Zusammenfassend bleibt festzustellen, dass die Entwicklung Berlins als Metropole im Herzen Europas, als Sitz der Regierung und als Bundeshauptstadt Fragen der Erreichbarkeit und der Anbindung an den europäischen Schienenverkehr aus ökonomischer, ökologischer und stadtentwicklungspolitischer Sicht von immenser Bedeutung erscheinen lässt. Aus diesem Grund können eventuelle Entscheidungen der Deutschen Bahn, die zu einer Beeinträchtigung des Zugverkehrs von und nach Berlin führen, nicht mitgetragen werden. Dass neben diesen, von uns als unverzichtbar dargestellten Positionen aber zeitliche Verschiebungen und Streckungen von Bauvorhaben, die nicht unmittelbar mit Verkehrsanforderungen verbunden sind, diskutierbar und verhandelbar sind, möchte ich an dieser Stelle noch einmal ausdrücklich betonen.
Nach der inzwischen deutlich anders als noch vor 10 Jahren prognostizierten Verkehrs-, Bevölkerungs- und Stadtentwicklung müssen auch in Berlin einige Projekte neu bedacht, bewertet und entsprechend überprüft werden. Der Büroflächenmarkt, aber auch der Wohnungsmarkt haben sich anders entwickelt. Bestimmte erwartete Entwicklungen treten verzögert ein. Dem kann und muss Rechnung getragen werden. Entscheidend bleibt jedoch, dass die optimale Anbindung des Flughafens Berlin International gesichert bleibt
und der Lehrter Bahnhof mit dem an ihn unmittelbar anbindenden Tunnel, der Bahnhof Papestraße als wichtiger Bestandteil des Pilzkonzepts und der Bahnhof Ostkreuz als Träger von unverzichtbaren Verkehrsaufgaben funktionieren.
Einige der hier ursprünglich parallel geplanten städtebaulichen Entwicklungen lassen sich zeitlich neu einordnen und in ihrer Bedeutung differenziert bewerten. Hier geht es nicht um Verzicht, sondern um eine neue und realistische Einschätzung der Lage, und es geht auch darum, ein traditionsreiches Unternehmen wie die Deutsche Bahn in ihrem so wichtigen Gesundungsprozess zu unterstützen. Dies ist auch eine Hilfe für die Arbeitnehmerinnen und Arbeitnehmer bei der Deutschen Bahn, die in diesen Tagen ebenfalls schon erklärt haben, dass sie zum Gesundungsprozess der Deutschen Bahn ihren Beitrag leisten.

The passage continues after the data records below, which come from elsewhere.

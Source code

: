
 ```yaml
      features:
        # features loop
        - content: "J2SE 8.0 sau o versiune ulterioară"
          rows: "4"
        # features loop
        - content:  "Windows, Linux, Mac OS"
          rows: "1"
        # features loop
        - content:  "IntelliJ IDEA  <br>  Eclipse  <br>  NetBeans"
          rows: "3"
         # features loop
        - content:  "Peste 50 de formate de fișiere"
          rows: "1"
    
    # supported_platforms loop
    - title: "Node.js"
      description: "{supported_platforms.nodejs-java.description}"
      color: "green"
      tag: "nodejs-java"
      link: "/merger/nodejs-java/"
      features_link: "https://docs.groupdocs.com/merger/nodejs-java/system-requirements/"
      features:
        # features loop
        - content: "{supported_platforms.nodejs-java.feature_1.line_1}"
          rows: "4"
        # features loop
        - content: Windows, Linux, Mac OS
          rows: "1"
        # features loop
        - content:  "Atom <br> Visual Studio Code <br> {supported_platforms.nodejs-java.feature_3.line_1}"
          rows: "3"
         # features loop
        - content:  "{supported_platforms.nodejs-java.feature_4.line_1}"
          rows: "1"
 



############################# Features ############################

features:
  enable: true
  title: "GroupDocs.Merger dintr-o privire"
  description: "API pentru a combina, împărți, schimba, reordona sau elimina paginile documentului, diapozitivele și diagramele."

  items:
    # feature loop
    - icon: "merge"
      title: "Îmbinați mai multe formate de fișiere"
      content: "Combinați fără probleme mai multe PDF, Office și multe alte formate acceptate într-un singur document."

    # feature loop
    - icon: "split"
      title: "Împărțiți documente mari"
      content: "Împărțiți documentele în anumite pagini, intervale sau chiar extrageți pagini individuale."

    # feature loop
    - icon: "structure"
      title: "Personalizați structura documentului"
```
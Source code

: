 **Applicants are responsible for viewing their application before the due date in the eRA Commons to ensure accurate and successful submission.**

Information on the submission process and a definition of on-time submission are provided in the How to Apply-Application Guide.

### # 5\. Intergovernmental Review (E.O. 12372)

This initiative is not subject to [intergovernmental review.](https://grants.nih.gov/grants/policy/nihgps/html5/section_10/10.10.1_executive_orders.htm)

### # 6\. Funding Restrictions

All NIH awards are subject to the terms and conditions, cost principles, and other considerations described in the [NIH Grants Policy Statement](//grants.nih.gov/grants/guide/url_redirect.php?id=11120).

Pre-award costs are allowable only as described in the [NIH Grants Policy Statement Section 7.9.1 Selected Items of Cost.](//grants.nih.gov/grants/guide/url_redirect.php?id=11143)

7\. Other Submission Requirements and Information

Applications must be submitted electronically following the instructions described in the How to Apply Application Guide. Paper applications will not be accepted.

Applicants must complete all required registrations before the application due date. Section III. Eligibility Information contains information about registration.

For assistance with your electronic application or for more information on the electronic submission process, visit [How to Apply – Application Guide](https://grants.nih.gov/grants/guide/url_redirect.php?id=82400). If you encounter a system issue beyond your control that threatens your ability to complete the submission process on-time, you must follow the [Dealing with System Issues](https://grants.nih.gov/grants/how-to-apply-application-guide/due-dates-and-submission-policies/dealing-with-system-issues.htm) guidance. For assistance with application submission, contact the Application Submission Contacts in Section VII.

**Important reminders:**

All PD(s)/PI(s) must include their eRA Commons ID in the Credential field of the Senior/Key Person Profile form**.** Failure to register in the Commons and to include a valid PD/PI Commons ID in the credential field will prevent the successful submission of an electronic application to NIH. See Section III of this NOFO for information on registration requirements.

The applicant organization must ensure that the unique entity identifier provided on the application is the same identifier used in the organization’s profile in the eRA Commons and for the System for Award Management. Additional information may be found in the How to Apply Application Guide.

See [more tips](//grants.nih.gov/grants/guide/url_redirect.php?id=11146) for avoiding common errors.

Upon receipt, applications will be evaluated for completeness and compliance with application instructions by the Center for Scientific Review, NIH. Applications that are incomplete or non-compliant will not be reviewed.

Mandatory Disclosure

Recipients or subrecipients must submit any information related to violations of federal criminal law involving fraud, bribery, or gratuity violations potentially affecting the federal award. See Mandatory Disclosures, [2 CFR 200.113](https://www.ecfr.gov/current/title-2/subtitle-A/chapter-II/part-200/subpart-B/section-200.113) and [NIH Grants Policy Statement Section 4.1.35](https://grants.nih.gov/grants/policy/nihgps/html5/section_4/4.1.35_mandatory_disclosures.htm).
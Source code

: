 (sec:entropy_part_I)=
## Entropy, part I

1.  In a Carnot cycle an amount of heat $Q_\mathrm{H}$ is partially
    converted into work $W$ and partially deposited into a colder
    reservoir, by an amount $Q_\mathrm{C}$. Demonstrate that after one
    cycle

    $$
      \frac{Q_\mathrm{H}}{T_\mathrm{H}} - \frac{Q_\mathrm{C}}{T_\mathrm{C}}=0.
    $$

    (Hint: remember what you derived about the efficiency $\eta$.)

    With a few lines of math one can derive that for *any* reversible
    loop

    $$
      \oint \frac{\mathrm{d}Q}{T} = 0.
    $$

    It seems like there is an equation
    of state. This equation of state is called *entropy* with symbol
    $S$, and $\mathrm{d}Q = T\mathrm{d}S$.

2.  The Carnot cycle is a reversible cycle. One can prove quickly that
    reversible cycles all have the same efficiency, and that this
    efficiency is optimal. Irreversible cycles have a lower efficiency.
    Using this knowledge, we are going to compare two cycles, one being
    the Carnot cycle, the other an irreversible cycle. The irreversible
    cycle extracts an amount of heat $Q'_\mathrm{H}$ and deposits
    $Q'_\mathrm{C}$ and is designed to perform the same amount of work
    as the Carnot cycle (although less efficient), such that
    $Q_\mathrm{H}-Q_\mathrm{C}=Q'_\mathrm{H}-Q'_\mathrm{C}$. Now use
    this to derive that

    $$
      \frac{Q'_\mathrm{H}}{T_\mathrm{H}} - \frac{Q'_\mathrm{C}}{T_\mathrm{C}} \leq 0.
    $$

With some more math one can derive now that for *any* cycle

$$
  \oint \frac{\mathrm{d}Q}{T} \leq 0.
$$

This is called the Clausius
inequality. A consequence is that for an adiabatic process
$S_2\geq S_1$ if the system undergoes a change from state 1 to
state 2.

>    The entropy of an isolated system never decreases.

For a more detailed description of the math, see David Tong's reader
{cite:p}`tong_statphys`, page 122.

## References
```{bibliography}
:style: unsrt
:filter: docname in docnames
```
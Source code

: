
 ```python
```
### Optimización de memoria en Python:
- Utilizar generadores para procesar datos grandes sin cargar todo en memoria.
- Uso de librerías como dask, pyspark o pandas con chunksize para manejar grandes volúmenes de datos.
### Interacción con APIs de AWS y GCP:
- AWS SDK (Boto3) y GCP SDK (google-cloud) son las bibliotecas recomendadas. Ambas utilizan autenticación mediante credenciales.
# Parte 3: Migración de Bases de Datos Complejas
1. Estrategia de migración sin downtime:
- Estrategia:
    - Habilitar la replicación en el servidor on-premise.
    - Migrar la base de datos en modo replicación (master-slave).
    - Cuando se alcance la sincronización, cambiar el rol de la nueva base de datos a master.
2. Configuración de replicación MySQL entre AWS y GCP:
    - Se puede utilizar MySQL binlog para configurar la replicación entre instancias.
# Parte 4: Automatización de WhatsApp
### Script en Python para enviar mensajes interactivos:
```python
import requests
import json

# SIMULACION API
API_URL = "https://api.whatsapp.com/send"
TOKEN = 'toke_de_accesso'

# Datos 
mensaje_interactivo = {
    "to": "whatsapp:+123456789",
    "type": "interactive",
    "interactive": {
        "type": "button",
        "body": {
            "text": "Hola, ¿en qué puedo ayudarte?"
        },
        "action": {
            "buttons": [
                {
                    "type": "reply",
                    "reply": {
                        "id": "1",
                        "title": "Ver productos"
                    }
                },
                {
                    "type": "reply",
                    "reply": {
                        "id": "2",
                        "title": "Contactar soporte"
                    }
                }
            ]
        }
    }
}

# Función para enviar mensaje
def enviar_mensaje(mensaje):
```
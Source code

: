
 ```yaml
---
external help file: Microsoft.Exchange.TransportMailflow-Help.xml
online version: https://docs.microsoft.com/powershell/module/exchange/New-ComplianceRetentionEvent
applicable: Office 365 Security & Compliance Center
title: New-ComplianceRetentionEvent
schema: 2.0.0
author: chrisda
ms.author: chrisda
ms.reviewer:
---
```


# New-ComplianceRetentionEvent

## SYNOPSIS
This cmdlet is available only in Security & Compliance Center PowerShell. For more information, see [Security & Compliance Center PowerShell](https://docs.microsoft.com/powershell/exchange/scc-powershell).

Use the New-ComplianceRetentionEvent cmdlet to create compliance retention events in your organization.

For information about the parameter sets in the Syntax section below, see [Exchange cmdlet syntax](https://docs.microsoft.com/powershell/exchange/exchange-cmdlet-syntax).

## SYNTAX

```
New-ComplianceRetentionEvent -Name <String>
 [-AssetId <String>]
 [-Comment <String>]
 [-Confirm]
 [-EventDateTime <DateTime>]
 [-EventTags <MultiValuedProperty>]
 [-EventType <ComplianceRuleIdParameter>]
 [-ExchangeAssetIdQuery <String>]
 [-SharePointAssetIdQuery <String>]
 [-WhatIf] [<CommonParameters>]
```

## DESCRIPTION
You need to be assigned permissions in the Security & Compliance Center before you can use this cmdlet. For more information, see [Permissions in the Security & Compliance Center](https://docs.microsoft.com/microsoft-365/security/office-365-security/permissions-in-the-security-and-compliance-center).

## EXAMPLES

Ich rate uns dazu, ohne Hektik und ohne Aufgeregtheit mit der Deutschen Bahn das Gespräch zu suchen und deutlich zu machen, dass wir ihre Probleme verstanden haben. Wir sind Freunde, und unter Freunden kann man sich auch Wahrheiten sagen. [Beifall bei der SPD]
Herr Präsident! Meine Damen und Herren! Ich glaube, nach der ersten Rederunde muss einiges klargestellt werden, damit keine Missverständnisse im Raum bleiben. Frau Matuschek, Sie haben den Eindruck zu erwecken versucht, das Pilzkonzept sei der Bahn aufgedrängt worden.
[Frau Matuschek (PDS): Das habe ich nicht gesagt. Ich habe nur gesagt: Berlin hatte eine Rolle dabei!]